Source texts of formatted documents

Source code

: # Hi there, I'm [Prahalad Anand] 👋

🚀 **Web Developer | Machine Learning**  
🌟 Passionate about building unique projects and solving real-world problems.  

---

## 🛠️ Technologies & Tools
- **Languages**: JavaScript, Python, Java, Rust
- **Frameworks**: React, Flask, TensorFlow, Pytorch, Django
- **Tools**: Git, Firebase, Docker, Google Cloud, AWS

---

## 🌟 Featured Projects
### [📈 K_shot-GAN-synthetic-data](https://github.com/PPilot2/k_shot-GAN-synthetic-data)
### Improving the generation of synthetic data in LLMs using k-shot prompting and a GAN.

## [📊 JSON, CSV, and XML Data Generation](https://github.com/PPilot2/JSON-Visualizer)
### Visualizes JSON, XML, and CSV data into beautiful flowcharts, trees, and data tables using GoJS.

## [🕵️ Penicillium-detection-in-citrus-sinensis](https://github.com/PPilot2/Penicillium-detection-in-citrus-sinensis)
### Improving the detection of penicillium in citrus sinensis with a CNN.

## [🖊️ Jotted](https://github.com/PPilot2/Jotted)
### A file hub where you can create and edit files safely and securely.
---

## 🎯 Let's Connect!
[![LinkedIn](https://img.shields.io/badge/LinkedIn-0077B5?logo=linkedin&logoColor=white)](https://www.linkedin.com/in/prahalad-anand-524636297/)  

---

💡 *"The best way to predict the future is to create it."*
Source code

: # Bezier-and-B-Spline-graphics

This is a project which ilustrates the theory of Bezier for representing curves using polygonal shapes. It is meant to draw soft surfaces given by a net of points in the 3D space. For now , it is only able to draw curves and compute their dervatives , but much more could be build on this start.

# Work task
Nothing but the lines from the one containing "best way to" to the end of the entries belongs in the answer, and each must match exactly.

# Written response
💡 *"The best way to predict the future is to create it."*
Source code

: # Bezier-and-B-Spline-graphics

This is a project which ilustrates the theory of Bezier for representing curves using polygonal shapes. It is meant to draw soft surfaces given by a net of points in the 3D space. For now , it is only able to draw curves and compute their dervatives , but much more could be build on this start.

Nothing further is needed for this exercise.